13 - hello again?

3K 436 179
                                    

Harus melewati beberapa hari perkuliahan dengan niat nol persen dan suasana hati serta pikiran yang tak tenang itu ternyata cukup berat.

Banyak yang berputar di kepala Darren beberapa hari belakangan.  Kepalanya tak bisa diajak untuk tenang. Sialnya, nurani Darren seakan ikut gundah. Tumben-tumbennya akal dan hati bisa kompak begini.

Serius, Darren rindu hidup damainya dua minggu yang lalu ketika isi kepalanya tidak dihantui oleh pikiran-pikiran dan perasaan mengganjal tanpa alasan. Seingat Darren, waktu itu persoalan yang menghantui pikirannya hanya sebatas bagaimana menyelesaikan tugas statitiska dan mendapatkan kembali jaket pemberian Jemin yang ia pinjamkan kepada Ryuna.

Padahal Darren sendiri sadar bahwa kekhawatiran yang ia rasakan itu tidak ada gunanya.
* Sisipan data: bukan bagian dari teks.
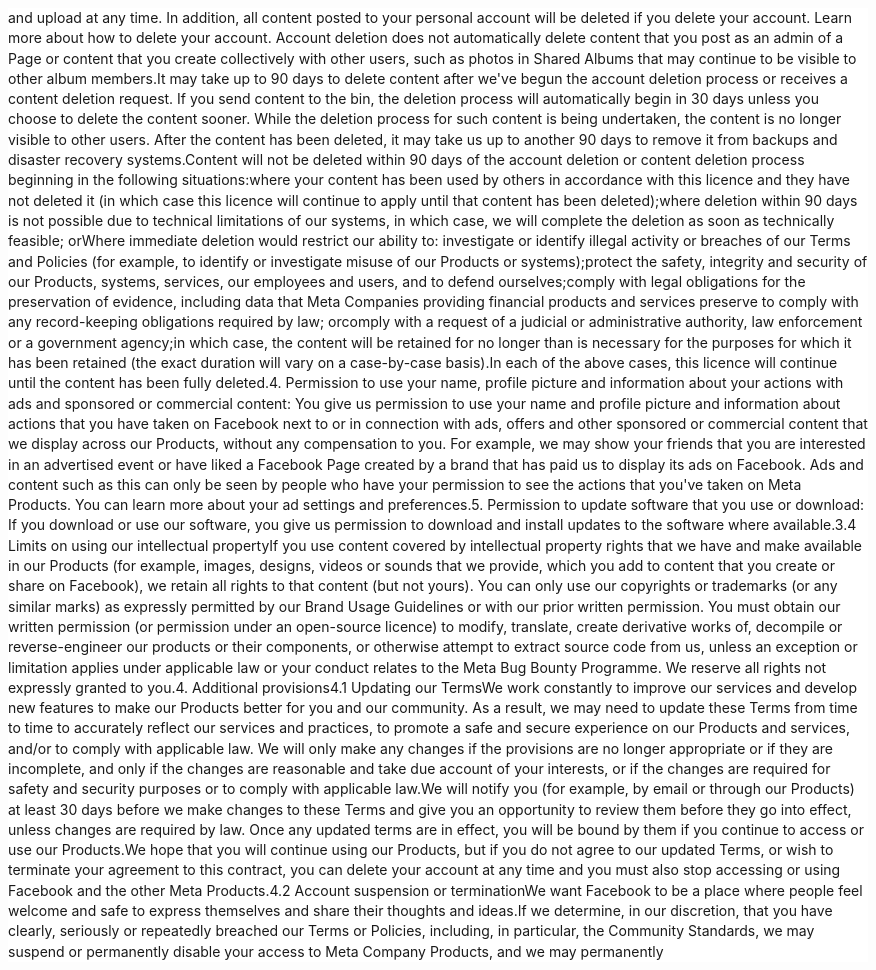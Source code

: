 and upload at any time. In addition, all content posted to your personal account will be deleted if you delete your account. Learn more about how to delete your account. Account deletion does not automatically delete content that you post as an admin of a Page or content that you create collectively with other users, such as photos in Shared Albums that may continue to be visible to other album members.It may take up to 90 days to delete content after we've begun the account deletion process or receives a content deletion request. If you send content to the bin, the deletion process will automatically begin in 30 days unless you choose to delete the content sooner. While the deletion process for such content is being undertaken, the content is no longer visible to other users. After the content has been deleted, it may take us up to another 90 days to remove it from backups and disaster recovery systems.Content will not be deleted within 90 days of the account deletion or content deletion process beginning in the following situations:where your content has been used by others in accordance with this licence and they have not deleted it (in which case this licence will continue to apply until that content has been deleted);where deletion within 90 days is not possible due to technical limitations of our systems, in which case, we will complete the deletion as soon as technically feasible; orWhere immediate deletion would restrict our ability to: investigate or identify illegal activity or breaches of our Terms and Policies (for example, to identify or investigate misuse of our Products or systems);protect the safety, integrity and security of our Products, systems, services, our employees and users, and to defend ourselves;comply with legal obligations for the preservation of evidence, including data that Meta Companies providing financial products and services preserve to comply with any record-keeping obligations required by law; orcomply with a request of a judicial or administrative authority, law enforcement or a government agency;in which case, the content will be retained for no longer than is necessary for the purposes for which it has been retained (the exact duration will vary on a case-by-case basis).In each of the above cases, this licence will continue until the content has been fully deleted.4. Permission to use your name, profile picture and information about your actions with ads and sponsored or commercial content: You give us permission to use your name and profile picture and information about actions that you have taken on Facebook next to or in connection with ads, offers and other sponsored or commercial content that we display across our Products, without any compensation to you. For example, we may show your friends that you are interested in an advertised event or have liked a Facebook Page created by a brand that has paid us to display its ads on Facebook. Ads and content such as this can only be seen by people who have your permission to see the actions that you've taken on Meta Products. You can learn more about your ad settings and preferences.5. Permission to update software that you use or download: If you download or use our software, you give us permission to download and install updates to the software where available.3.4 Limits on using our intellectual propertyIf you use content covered by intellectual property rights that we have and make available in our Products (for example, images, designs, videos or sounds that we provide, which you add to content that you create or share on Facebook), we retain all rights to that content (but not yours). You can only use our copyrights or trademarks (or any similar marks) as expressly permitted by our Brand Usage Guidelines or with our prior written permission. You must obtain our written permission (or permission under an open-source licence) to modify, translate, create derivative works of, decompile or reverse-engineer our products or their components, or otherwise attempt to extract source code from us, unless an exception or limitation applies under applicable law or your conduct relates to the Meta Bug Bounty Programme. We reserve all rights not expressly granted to you.4. Additional provisions4.1 Updating our TermsWe work constantly to improve our services and develop new features to make our Products better for you and our community. As a result, we may need to update these Terms from time to time to accurately reflect our services and practices, to promote a safe and secure experience on our Products and services, and/or to comply with applicable law. We will only make any changes if the provisions are no longer appropriate or if they are incomplete, and only if the changes are reasonable and take due account of your interests, or if the changes are required for safety and security purposes or to comply with applicable law.We will notify you (for example, by email or through our Products) at least 30 days before we make changes to these Terms and give you an opportunity to review them before they go into effect, unless changes are required by law. Once any updated terms are in effect, you will be bound by them if you continue to access or use our Products.We hope that you will continue using our Products, but if you do not agree to our updated Terms, or wish to terminate your agreement to this contract, you can delete your account at any time and you must also stop accessing or using Facebook and the other Meta Products.4.2 Account suspension or terminationWe want Facebook to be a place where people feel welcome and safe to express themselves and share their thoughts and ideas.If we determine, in our discretion, that you have clearly, seriously or repeatedly breached our Terms or Policies, including, in particular, the Community Standards, we may suspend or permanently disable your access to Meta Company Products, and we may permanently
Masalah-masalah itu hanya berputar di pikiran Darren saja, hanya ketakutan-ketakutan yang belum tentu terjadi. Buktinya, sampai detik ini semua masih baik-baik saja. Tak ada yang berubah maupun dapat Darren ubah dengan kekhawatiran yang terus ia rasakan.

Semestinya tidak ada yang perlu Darren gundahkan, bukan?

Beruntung, Darren tetap bisa melalui hari-hari perkuliahannya itu dengan cukup baik. Sehingga di akhir pekan yang sudah ia nantikan ini, ia bisa tidur sampai siang.

Namun,

"Akh, Mami! SAKIT!" tidur Darren yang damai di hari Sabtu itu harus rusak saat teriakan melengking barusan terdengar sampai kamar dan mengusik tidurnya.

Dengan terpaksa, ia pun harus terbangun untuk mengumpulkan nyawa sebelum akhirnya ia turun ke ruang tengah, melihat apa yang membuat Leo memekik heboh pagi ini. Kalau Sabtu pagi di pekan lalu Leo kaget karena mendapati Ryuna dan Darren tidur seranjang, lalu pagi kali ini apa?

Darren segera menggelengkan kepala sekilas, mengusir sekelibat ingatan tentang pagi itu.

Sesampainya di ruang tengah, ia mendapati Mami sedang terduduk nyaman di sofa dengan Leo yang membaringkan kepalanya di pangkuan Mami. Jangan bayangkan adegan Ibu sedang mengelus kepala anaknya dengan sayang. Mami justru sedang sibuk menekan beberapa jerawat di dahi Leo menggunakan Acne Needle. Dari mana coba Mami mendapatkan benda tersebut? Ada-ada saja.

"Mami, kok uda sampe? Bukannya harusnya sore?" tanya Darren ikut duduk bergabung dengan keduanya di sofa ruang tengah.

Ya, dua hari yang lalu Mami memang secara mendadak mengabari akan bertandang ke Jakarta. Firasat Darren mengatakan, Mami ingin membicarakan perihal keputusan sang Mama yang sudah Darren ketahui ketika pertemuan terakhir mereka di Jumat pekan lalu.

"Mami berubah pikiran, takut terlalu mepet sama acaranya Ningsih nanti," jelas Mami masih sibuk memencet jerawat Leo. Leo yang merontah tak diacuhkan, Mami sudah keburu gemas untuk memecahkan jerawat tersebut.

"Acaranya Ningsih? Emang dia mau ngapain?" Darren bertanya lagi dengan kernyitan di dahi.

"Kebiasan, kalau dikasih informasi di grup keluarga tuh dibaca, Darren. Om Larry kan ngundang kita buat makan malam ngerayain ulang tahun Ningsih nanti," sahut Mami kini ikutan gemas dengan ketidak acuhan Darren. Ia heran, kenapa dua putra yang ia asuh sedari kecil bisa secuek ini.

"Elah, Ningsih. Uda tua masih aja dirayain ulang tahunnya macem anak TK," isi hati Darren disampaikan dengan lancar oleh Leo. Akibatnya, Leo-lah yang menerima jitakan dari Mami. Darren bersyukur, setidaknya ia tidak menjadi korban jitakan Mami barusan.

"Mami! ISH, AKU ANAKMU LOH, MI!" rengek Leo berusaha bangkit dari posisinya untuk kabur dari jeratan Mami.

"Justru karena kamu anak Mami makanya ini Mami perhatian urusin kulit wajah kamu. Sini, jangan rewel," Mami memaksa.